In a long and intricate ceremony, a shaman blesses the raft, its crew, and here its captain, the expedition leader. Despite the largely Muslim character of Lombok’s people, when it comes to confronting the dangers of the sea, the powers of shamans continue to be relied upon. The participants are seated on the completed raft, immediately before its launch.



Lombok 3

The bamboo raft for the first experiment attempting to cross Ales Strait (Lombok to Sumbawa) is successfully launched. It comprises 24 bamboo floaters arranged in two tiers, 4 thwart timbers, and is fastened by rattan, a split forest vine (calamus sp.), and tali ijuk, a hand-made string of palm fibre.
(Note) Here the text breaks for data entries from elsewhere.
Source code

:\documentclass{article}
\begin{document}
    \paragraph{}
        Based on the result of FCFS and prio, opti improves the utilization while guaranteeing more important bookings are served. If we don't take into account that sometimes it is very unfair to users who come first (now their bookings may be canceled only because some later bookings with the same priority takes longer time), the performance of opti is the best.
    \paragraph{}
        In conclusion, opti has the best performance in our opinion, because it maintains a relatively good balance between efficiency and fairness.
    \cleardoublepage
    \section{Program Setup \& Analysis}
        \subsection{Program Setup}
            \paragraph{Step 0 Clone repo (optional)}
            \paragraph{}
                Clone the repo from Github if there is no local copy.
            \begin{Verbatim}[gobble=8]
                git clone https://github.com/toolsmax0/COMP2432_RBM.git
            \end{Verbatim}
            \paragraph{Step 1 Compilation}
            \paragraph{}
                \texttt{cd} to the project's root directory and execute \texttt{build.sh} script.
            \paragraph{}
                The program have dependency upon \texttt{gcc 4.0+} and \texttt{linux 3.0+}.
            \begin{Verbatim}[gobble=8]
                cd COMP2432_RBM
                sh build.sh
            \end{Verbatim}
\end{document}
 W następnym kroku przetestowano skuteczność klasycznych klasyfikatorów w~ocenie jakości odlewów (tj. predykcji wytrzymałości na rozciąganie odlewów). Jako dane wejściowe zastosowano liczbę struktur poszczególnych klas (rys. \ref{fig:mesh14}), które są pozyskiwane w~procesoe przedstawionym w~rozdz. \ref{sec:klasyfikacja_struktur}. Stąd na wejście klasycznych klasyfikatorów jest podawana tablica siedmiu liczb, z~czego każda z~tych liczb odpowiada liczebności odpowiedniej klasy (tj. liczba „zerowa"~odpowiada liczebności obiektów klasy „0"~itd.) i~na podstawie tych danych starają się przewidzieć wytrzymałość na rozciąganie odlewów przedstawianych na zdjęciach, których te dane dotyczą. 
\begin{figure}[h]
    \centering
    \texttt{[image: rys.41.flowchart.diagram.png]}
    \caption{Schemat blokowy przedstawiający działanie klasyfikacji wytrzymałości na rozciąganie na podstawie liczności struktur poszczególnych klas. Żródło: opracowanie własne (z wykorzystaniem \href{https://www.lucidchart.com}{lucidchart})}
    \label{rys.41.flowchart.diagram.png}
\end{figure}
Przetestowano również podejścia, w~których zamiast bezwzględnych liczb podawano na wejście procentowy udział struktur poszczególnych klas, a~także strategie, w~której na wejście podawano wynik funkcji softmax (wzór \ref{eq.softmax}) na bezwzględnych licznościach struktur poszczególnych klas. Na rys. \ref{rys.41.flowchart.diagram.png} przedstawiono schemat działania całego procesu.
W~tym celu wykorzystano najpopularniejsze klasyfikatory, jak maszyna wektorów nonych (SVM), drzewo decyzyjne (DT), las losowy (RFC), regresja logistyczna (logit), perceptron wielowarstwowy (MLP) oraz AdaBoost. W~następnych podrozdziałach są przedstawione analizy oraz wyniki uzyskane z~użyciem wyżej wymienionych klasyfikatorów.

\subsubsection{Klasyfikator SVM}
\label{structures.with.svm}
It weighs 1100 kg and is designed for a crew of 8, but can carry up to a dozen people easily. It is 13.6 m long and maximal (at stern) 3.25 m wide.

Lombok 4





5 March 2008, attempt to cross Ales Strait. The photograph was taken from one of three escort ships, about half way between Lombok and Sumbawa. The 8 men have made excellent progress in superb weather.

Lombok 5





Approaching the west coast of Sumbawa, the sea has become choppy and the weather deteriorates fast. Despite the closeness of the target coast, the crew battles for another 5 hours to achieve landfall, in atrocious weather conditions. The crossing took 10 hours and 25 minutes. Both the crew’s and the raft’s performance were outstanding.